A-Train is the story of one of the black Americans who, during World War II, graduated from Tuskegee (AL) Flying School and served as a pilot in the Army Air Corps’ 99th Pursuit Squadron. Charles W. Dryden presents a fast-paced, balanced, and personal account of what it was like to prepare for a career traditionally closed to African Americans, how he coped with the frustrations and dangers of combat, and how he, along with many fellow black pilots, navigators, bombardiers, and crewmen, emerged with a magnificent war record.

Under the command of Colonel Benjamin O. Davis Jr., the Tuskegee airmen fought over North Africa, Sicily, and Europe, escorting American bomber crews who respected their "no-losses" record. Some were shot down, many of them were killed or captured by the enemy, and several won medals of valor and honor. But the airmen still faced great barriers of racial prejudice in the armed forces and at home. As a member of that elite group of young pilots who fought for their country overseas while being denied civil liberties at home, Dryden presents an eloquent story that will touch each and every reader.


Editorial Reviews

Library Journal
As a member of the first group of African Americans to be trained as military pilots during World War II, in a project known as the Tuskegee experiment, Dryden had to overcome enormous obstacles to serve his country.
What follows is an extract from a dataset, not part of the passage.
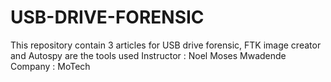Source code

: # USB-DRIVE-FORENSIC
This repository contain 3 articles for USB drive forensic, FTK image creator and Autospy are the tools used
Instructor : Noel Moses Mwadende
Company : MoTech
Though it was believed at the time that black men could not be pilots, the pilots trained at Tuskegee had a distinguished record. Squadrons staffed by Tuskegee airmen never lost a bomber that they were escorting to enemy fighters. In this disturbing memoir, titled after the nickname of Dryden's airplane, the author relates how every possible obstacle was put in the way of these men. For example, at one base, German POWs could use the PX but the Tuskegee pilots could not. At another base, the Officers Club was closed so that it would not have to be integrated. Dryden effectively conveys how destructive discrimination can be. Highly recommended for all libraries and essential for those dealing with African American studies.-Terry L. Wirick, Erie Cty. Lib. System, Pa.
From the Publisher
"Through the eyes of an original Tuskegee airman, the reader catches glimpses of two wars, three continents, and twenty years of military service. . . . [An] honest portrayal that will enlighten young and old, civilian and military, historians and laymen."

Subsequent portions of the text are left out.